Several towns and castles are said to have been founded by Nyimagon, and he apparently ordered the construction of the main sculptures at Shey. In an inscription, he says he had them made for the religious benefit of the Tsanpo (the dynastical name of his father and ancestors), and of all the people of Ngari (Western Tibet). This shows that already in this generation Langdarma's opposition to Buddhism had disappeared. Shey, just 15 km east of modern Leh, was the ancient seat of the Ladakhi kings.

==Geography==
Shey is located in the upper Indus Valley, just 15 km east of the modern capital of Ladakh, Leh. It has an average elevation of 3,415 metres (11,204 feet).

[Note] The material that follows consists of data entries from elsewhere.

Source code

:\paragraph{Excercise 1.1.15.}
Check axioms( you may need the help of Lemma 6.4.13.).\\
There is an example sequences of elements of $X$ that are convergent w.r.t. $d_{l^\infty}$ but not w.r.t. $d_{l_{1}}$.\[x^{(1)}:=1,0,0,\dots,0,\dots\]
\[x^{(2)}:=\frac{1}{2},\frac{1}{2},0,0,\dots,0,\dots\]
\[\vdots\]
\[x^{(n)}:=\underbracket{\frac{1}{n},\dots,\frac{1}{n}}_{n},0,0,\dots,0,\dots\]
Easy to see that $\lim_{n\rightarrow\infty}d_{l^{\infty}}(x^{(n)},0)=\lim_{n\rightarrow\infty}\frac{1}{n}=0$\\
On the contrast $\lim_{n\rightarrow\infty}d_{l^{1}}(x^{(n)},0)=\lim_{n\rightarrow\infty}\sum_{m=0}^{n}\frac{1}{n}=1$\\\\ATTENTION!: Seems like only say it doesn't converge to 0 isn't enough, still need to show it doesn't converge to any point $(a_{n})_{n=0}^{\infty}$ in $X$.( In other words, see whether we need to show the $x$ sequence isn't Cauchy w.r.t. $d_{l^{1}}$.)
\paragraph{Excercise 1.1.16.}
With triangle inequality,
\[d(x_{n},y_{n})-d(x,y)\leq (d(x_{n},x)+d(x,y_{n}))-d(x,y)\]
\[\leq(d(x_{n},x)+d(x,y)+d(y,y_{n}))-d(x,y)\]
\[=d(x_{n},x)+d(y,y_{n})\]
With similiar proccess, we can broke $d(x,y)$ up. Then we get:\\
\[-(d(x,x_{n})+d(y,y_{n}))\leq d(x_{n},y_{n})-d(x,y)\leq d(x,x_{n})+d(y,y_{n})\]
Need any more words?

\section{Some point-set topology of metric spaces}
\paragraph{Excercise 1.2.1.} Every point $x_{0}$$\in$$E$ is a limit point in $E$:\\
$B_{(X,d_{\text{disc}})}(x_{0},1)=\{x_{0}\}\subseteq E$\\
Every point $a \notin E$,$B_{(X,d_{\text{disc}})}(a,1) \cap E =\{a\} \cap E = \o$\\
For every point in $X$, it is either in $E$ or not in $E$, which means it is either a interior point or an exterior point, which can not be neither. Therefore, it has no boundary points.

Every year Sindhu Darshan Festival, is held here on the banks of the Indus River.

== Demographics ==
According to the 2011 census of India, Shey has 398 households. The effective literacy rate (i.e. the literacy rate of population excluding children aged 6 and below) is 78.95%.

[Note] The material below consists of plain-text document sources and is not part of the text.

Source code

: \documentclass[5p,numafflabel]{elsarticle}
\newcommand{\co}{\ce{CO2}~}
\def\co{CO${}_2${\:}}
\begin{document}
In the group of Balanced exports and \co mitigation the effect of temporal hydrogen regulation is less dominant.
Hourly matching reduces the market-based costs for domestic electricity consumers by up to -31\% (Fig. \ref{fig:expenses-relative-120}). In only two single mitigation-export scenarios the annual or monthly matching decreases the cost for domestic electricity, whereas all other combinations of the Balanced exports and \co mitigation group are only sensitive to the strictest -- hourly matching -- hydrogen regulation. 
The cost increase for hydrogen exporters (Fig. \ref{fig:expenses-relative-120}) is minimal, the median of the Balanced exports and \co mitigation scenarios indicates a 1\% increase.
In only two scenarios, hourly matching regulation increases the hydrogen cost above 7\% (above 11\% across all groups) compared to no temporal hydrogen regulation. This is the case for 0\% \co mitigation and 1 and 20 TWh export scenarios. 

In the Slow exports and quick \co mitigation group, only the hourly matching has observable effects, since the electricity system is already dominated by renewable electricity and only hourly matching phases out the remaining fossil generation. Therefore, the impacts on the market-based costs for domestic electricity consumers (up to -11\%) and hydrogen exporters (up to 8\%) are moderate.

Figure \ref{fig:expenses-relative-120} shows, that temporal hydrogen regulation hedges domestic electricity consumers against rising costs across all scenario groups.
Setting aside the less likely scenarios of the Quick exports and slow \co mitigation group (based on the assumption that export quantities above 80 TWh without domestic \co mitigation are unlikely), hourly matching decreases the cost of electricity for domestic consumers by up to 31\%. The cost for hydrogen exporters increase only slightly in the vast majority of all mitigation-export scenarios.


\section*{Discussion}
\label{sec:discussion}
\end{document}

Demographics (2011 Census)
|  | Total | Male | Female |
|---|---|---|---|
| Population | 2238 | 1057 | 1181 |
| Children aged below 6 years | 257 | 146 | 111 |
| Scheduled caste | 0 | 0 | 0 |
| Scheduled tribe | 1935 | 931 | 1004 |
| Literates | 1564 | 750 | 814 |
| Workers (all) | 581 | 390 | 191 |
| Main workers (total) | 381 | 245 | 136 |
| Main workers: Cultivators | 9 | 9 | 0 |
| Main workers: Agricultural labourers | 8 | 6 | 2 |
| Main workers: Household industry workers | 1 | 1 | 0 |
| Main workers: Other | 363 | 229 | 134 |
| Marginal workers (total) | 200 | 145 | 55 |
| Marginal workers: Cultivators | 79 | 73 | 6 |
| Marginal workers: Agricultural labourers | 1 | 1 | 0 |
| Marginal workers: Household industry workers | 5 | 5 | 0 |
| Marginal workers: Others | 115 | 66 | 49 |
| Non-workers | 1657 | 667 | 990 |

==Education==
The Druk White Lotus School, whose patrons include the 14th Dalai Lama and Richard Gere, is also located in Shey.